_Task description_.
Collect every line below that contains the word "displayName".

Collection entries:
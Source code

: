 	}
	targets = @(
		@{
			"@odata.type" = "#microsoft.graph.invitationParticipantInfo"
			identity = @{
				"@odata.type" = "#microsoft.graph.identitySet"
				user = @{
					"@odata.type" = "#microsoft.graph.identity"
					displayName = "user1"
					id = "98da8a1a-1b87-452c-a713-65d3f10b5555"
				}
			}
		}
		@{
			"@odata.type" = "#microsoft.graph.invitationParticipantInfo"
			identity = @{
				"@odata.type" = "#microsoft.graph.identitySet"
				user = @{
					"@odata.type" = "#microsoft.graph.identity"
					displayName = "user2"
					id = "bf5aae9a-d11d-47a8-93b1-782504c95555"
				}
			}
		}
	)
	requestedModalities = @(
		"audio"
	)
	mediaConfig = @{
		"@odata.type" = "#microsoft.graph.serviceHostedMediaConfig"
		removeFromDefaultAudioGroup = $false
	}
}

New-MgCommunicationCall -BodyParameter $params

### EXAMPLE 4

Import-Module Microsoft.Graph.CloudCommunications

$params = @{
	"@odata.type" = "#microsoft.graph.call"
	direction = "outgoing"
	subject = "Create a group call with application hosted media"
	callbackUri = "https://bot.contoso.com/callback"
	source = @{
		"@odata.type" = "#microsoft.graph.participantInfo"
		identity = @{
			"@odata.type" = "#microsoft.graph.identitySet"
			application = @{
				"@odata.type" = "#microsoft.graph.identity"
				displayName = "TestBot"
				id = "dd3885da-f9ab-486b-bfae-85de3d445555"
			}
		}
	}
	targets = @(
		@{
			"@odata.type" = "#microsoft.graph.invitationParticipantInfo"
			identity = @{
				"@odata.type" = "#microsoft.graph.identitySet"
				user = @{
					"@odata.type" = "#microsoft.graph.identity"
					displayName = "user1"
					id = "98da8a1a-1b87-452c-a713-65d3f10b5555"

_Finished task_.
					displayName = "user1"
					displayName = "user2"
				displayName = "TestBot"
					displayName = "user1"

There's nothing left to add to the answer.